> _WHAT IS BEING ASKED_
Would you find each line in the entries below with the string "policies" and copy it?

#### DATA RECORDS ####

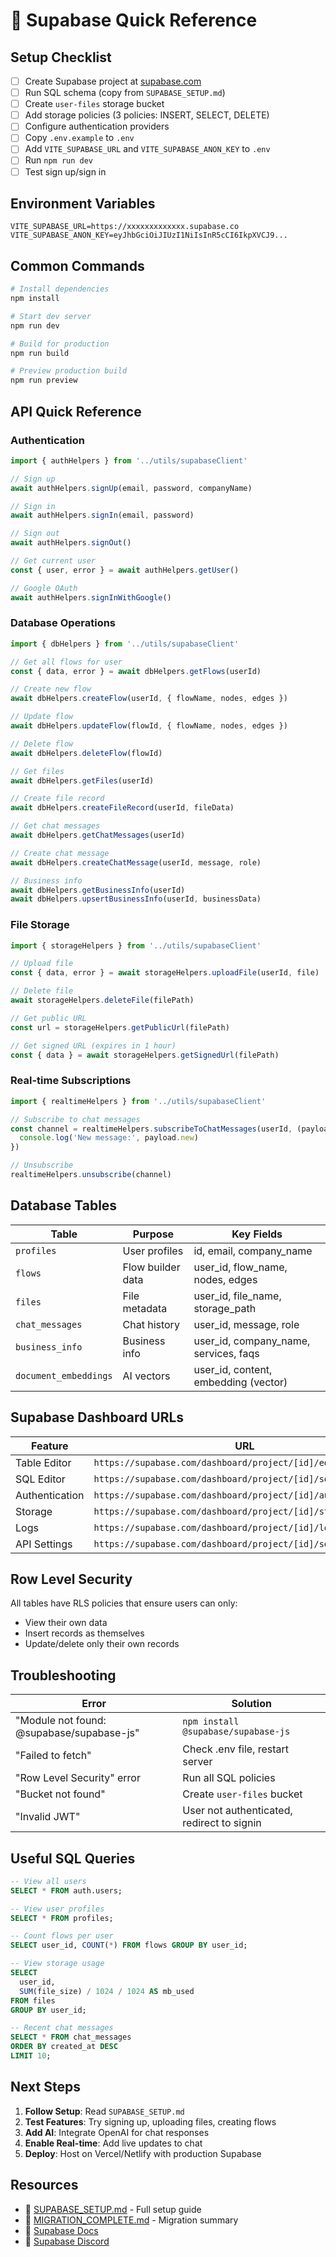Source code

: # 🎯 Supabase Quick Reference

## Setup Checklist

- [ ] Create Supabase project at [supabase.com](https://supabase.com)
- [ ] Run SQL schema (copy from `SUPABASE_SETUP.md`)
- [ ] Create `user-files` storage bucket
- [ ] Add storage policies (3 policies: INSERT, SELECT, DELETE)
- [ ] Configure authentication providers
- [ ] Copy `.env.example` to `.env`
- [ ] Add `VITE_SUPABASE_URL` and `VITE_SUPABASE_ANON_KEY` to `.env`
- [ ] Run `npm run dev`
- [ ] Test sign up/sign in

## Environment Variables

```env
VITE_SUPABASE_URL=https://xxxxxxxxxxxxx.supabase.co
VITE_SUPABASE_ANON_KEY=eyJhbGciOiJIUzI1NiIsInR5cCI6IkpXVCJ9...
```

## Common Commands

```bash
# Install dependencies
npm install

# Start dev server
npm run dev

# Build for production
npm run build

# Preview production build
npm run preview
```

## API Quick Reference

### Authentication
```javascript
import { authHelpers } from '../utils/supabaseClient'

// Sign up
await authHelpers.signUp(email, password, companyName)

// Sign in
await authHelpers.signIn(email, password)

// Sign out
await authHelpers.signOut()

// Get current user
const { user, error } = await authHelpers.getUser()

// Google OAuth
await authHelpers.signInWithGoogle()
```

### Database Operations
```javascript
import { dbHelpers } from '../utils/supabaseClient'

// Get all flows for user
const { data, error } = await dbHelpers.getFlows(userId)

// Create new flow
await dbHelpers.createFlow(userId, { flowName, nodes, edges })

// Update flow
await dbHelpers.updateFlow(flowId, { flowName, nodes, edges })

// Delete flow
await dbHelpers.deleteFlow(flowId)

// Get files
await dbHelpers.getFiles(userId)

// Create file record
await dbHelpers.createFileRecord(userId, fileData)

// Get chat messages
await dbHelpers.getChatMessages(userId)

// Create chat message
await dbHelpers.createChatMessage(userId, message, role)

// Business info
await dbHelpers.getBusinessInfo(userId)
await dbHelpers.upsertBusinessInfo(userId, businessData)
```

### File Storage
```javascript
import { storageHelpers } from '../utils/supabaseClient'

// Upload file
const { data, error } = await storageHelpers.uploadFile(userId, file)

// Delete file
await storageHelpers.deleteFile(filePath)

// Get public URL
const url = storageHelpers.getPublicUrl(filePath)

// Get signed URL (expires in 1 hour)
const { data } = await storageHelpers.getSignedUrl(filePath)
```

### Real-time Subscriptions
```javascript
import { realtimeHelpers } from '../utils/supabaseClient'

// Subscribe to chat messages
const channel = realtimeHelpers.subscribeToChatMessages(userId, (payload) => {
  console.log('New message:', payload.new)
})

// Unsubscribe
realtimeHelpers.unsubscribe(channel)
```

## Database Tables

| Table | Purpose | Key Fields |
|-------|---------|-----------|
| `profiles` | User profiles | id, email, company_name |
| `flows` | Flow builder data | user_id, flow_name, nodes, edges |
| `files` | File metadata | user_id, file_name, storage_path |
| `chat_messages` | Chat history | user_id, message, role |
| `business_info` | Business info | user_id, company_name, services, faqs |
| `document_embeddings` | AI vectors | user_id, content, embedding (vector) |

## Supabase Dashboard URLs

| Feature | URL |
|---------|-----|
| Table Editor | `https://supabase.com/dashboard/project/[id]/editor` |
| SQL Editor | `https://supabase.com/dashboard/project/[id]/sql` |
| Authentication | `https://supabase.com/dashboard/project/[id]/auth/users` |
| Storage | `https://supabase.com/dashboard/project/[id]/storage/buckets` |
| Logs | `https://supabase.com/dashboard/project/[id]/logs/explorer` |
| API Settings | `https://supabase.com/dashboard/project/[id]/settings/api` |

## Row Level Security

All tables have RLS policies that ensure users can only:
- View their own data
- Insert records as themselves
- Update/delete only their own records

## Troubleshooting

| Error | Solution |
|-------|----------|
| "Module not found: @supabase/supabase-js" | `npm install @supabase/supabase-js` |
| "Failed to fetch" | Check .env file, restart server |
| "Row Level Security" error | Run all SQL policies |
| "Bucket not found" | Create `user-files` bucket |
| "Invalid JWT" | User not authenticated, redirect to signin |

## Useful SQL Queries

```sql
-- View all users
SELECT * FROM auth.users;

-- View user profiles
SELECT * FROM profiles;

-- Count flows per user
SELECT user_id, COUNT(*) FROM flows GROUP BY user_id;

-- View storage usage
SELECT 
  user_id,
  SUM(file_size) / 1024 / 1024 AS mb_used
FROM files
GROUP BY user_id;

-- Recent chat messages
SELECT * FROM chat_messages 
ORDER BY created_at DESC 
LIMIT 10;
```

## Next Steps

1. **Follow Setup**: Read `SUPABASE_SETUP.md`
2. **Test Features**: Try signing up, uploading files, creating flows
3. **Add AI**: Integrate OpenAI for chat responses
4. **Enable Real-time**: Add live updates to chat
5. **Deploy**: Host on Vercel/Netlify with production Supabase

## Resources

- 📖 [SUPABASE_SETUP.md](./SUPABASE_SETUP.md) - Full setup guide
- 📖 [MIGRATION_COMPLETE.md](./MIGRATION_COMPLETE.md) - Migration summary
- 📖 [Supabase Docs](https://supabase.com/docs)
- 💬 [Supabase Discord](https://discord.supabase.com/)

####

> _OUTPUT OF THE TASK_
- [ ] Add storage policies (3 policies: INSERT, SELECT, DELETE)
All tables have RLS policies that ensure users can only:
| "Row Level Security" error | Run all SQL policies |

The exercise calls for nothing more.